- **WORK REQUEST**: Every line below that holds the word "Done" counts once; please tally them and give only the total.

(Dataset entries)
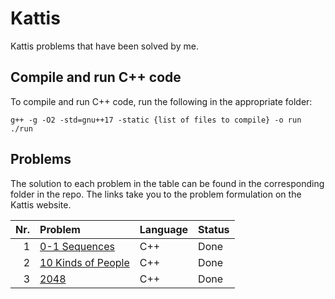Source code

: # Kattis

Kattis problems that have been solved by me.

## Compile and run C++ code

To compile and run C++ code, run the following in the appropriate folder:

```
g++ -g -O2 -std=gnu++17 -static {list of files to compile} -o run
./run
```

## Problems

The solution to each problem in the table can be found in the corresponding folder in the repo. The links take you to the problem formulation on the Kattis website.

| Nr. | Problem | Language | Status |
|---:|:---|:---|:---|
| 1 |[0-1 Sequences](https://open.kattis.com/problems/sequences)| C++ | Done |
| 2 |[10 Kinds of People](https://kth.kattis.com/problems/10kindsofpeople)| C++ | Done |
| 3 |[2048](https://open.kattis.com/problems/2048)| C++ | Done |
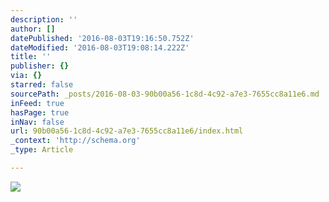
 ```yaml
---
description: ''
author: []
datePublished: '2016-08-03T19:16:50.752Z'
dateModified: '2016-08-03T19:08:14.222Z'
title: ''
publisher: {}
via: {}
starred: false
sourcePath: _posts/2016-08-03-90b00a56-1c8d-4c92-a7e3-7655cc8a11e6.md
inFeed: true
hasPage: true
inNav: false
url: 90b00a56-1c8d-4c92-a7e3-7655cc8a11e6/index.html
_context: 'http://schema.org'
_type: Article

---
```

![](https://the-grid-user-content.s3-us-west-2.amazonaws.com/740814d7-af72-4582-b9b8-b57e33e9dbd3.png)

--

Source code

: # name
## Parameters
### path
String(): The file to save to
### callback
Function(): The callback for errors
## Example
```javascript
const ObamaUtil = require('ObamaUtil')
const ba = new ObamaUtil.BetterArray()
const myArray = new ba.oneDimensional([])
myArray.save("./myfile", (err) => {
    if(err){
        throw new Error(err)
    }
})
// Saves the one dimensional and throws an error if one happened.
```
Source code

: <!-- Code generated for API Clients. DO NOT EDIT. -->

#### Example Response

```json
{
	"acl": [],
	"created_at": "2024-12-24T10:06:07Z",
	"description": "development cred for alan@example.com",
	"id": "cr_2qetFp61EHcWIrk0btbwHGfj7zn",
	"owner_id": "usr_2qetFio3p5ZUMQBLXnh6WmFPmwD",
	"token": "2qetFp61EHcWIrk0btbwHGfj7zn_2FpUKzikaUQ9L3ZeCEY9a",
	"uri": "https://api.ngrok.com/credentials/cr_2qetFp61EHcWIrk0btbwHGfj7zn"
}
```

- **YOUR RESPONSE**: 3